El margen suele aparecer al final, cuando el contador cierra el ejercicio o cuando alguien suma las facturas. No había ninguna cifra escrita antes, así que la cifra que aparece se acepta como la cifra que se podía lograr. El año bueno se vuelve mérito y el año malo se vuelve clima, y las dos explicaciones se arman después de conocido el resultado, que es justamente lo que las hace imposibles de equivocar.
La conversación sobre dejar una actividad, arrendar más superficie o sacar un lote del planteo el ciclo que viene corre entonces sin ningún piso declarado abajo, y cada uno en la mesa defiende su alternativa con la cifra que le conviene. El ciclo siguiente, lo mismo, porque no quedó por escrito qué se pretendía.
La herramienta para esto no es nueva y tampoco son dos herramientas.

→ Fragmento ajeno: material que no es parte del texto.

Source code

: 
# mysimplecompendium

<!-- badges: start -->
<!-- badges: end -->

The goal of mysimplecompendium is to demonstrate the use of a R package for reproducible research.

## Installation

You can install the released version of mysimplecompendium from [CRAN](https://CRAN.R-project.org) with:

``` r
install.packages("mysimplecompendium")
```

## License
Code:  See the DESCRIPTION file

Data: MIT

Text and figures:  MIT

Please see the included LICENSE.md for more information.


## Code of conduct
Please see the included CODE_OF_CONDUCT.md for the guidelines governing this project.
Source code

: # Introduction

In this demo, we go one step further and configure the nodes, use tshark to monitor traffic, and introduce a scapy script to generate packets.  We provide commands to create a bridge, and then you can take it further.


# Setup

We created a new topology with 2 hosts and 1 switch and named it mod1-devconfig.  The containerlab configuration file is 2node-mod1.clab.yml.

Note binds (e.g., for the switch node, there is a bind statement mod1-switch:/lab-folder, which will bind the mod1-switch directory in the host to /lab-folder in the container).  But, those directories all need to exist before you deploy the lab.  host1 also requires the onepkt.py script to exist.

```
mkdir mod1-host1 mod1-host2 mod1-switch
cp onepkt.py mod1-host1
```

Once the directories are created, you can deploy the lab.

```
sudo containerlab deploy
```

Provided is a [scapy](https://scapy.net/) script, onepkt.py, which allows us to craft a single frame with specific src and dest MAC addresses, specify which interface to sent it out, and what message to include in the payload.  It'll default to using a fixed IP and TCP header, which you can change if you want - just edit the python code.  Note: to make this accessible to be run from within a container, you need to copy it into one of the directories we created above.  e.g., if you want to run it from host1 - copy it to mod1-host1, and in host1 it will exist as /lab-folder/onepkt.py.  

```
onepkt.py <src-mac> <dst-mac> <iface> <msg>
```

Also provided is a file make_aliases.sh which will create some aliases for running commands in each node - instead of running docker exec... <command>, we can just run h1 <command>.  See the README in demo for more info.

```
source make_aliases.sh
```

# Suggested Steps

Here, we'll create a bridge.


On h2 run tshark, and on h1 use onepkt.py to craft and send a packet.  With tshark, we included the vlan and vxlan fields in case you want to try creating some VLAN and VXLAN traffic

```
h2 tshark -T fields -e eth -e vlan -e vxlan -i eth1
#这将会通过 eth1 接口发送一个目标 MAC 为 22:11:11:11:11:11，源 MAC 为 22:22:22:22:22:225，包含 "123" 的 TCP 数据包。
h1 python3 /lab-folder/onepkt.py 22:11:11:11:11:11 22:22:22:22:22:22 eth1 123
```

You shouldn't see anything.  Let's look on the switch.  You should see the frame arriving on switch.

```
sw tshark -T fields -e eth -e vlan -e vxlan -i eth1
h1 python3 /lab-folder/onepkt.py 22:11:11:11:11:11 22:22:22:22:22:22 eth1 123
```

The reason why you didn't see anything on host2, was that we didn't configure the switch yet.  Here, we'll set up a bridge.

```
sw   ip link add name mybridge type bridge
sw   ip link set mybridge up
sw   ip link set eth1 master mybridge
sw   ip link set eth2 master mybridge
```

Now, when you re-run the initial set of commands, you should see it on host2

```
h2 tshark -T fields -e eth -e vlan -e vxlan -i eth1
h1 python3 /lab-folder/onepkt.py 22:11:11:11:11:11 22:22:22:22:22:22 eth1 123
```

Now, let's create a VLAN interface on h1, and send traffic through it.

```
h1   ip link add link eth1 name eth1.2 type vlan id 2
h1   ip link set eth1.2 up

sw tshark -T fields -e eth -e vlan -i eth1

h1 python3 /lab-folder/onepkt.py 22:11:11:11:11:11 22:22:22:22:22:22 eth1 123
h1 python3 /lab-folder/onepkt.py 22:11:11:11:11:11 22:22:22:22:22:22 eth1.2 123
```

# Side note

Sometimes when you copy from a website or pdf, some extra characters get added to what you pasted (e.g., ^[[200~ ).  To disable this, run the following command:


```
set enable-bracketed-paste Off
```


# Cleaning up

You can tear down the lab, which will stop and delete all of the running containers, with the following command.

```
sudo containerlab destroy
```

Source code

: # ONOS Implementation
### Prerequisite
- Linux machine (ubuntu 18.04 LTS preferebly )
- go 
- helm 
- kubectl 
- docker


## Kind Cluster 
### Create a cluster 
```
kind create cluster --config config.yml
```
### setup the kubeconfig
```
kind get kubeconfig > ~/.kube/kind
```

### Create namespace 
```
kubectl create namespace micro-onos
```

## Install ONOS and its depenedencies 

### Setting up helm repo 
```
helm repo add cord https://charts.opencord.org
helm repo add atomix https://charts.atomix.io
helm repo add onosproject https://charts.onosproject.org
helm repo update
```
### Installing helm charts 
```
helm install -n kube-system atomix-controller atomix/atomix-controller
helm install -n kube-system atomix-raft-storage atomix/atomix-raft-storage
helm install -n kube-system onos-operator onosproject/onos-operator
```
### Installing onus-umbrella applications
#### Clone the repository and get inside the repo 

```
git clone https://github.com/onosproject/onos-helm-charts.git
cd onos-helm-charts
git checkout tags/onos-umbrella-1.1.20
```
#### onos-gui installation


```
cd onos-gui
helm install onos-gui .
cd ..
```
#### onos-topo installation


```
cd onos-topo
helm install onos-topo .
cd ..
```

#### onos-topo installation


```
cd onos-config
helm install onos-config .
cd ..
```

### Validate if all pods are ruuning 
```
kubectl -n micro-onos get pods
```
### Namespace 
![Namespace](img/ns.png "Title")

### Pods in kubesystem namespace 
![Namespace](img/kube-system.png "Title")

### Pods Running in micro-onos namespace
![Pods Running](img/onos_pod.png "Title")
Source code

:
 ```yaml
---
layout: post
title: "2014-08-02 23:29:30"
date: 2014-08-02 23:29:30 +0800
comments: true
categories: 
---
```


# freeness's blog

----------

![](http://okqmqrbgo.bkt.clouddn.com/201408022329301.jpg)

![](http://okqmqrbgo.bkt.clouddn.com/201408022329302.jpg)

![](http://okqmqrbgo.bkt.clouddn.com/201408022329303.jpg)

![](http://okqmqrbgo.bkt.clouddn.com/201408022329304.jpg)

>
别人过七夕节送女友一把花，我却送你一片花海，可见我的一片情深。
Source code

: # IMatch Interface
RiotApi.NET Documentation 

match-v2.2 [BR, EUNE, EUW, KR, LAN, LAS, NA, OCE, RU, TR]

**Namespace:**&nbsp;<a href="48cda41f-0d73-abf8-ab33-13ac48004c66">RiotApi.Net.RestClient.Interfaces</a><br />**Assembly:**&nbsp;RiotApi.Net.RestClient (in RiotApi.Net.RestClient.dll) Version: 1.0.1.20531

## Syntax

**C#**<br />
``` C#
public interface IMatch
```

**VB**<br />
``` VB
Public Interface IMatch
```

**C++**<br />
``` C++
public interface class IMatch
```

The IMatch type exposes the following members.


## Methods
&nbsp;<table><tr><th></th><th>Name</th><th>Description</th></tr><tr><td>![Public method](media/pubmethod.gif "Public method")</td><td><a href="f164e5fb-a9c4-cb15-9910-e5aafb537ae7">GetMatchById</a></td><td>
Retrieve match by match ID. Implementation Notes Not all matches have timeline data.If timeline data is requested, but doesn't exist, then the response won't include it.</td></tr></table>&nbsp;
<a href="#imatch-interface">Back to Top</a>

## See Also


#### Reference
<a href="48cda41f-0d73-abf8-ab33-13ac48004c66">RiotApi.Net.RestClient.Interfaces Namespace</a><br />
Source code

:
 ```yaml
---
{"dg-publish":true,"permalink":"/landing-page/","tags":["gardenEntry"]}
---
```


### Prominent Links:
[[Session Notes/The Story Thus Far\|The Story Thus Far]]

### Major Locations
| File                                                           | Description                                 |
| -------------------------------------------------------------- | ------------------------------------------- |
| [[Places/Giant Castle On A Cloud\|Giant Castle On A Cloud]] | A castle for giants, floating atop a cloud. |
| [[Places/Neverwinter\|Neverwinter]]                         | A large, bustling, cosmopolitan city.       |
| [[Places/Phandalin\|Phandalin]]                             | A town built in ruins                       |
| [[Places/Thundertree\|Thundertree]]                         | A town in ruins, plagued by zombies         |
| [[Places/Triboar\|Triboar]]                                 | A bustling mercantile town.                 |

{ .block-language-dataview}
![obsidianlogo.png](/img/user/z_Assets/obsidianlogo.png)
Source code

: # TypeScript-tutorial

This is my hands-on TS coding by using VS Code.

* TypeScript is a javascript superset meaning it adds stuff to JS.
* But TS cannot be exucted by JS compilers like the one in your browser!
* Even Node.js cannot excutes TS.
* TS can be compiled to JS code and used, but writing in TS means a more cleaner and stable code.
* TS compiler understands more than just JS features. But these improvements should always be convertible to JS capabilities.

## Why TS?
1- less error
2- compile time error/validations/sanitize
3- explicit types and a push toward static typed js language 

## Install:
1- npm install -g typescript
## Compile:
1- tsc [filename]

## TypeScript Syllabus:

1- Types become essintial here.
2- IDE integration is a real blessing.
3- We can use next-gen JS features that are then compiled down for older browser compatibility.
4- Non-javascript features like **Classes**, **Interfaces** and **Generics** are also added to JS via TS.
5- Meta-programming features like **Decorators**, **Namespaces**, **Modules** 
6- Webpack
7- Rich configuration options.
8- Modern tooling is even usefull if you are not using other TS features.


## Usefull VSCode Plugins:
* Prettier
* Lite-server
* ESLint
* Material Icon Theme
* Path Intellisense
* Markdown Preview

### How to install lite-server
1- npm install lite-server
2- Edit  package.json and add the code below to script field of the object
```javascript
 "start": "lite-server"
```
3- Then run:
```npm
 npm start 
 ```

El Manual de Organización y Gestión de la Empresa Agropecuaria, publicado para las escuelas agrarias bonaerenses por el ministerio de agroindustria de la provincia con contenido coordinado por el INTA, lo aclara en una nota al pie: el margen bruto sirve tanto para planificar, antes del hecho, como para evaluar resultados ya ocurridos, después del hecho, y en el primer caso se usa para presupuestar mientras que en el segundo se usa para controlar. La misma resta, corrida dos veces, con un ciclo de por medio. Eso solo es cierto si la resta quedó escrita la primera vez.
Por qué la cifra tiene que existir antes que el resultado
Porque el recuerdo de la propia previsión se corre hacia lo que terminó pasando. Cassar y Craig, en el Journal of Business Venturing en 2009, lo encontraron en gente que había dejado un registro contra el cual cotejar. Trabajando sobre el Panel Study of Entrepreneurial Dynamics, tomaron 198 personas que estaban armando un negocio propio, que durante el proceso habían declarado qué probabilidad le daban de llegar a funcionar, y que después abandonaron. Cuando se les pidió recordar la cifra que habían dado, contestaron bastante por debajo de lo que habían dicho realmente en su momento. El recuerdo fue disperso, y debajo de la dispersión se inclinaba para un solo lado: hacia abajo, hacia el desenlace que ya conocían.
Eran personas armando un negocio, y lo que recordaban era una probabilidad, no un margen. Lo que cruza es más angosto que el estudio y alcanza para un establecimiento: el recuerdo de una cifra que uno mismo se puso se corre hacia el resultado. Los autores le hicieron la pregunta de recuerdo solo a quienes abandonaron, así que el trabajo no dice nada sobre cómo recuerdan su propia previsión los que llegaron. El tiempo tampoco resultó ser el culpable, porque para todos habían pasado al menos once meses y sumar meses no agrandaba el corrimiento.
Qué le pasa a la explicación cuando el resultado ya se sabe
Se angosta a una sola. Roese y Vohs, revisando la investigación sobre cómo la gente juzga hechos cuyo desenlace ya conoce, en Perspectives on Psychological Science en 2012, describen qué hace la gente con un desenlace que ya tiene en la mano: recuerda de manera selectiva la información que encaja con él y arma un relato en el que la secuencia parece que tenía que terminar así. Dos consecuencias que nombran son una atención miope a una única explicación causal del pasado, a costa de otras explicaciones razonables, y un exceso general de confianza en la certeza del propio juicio.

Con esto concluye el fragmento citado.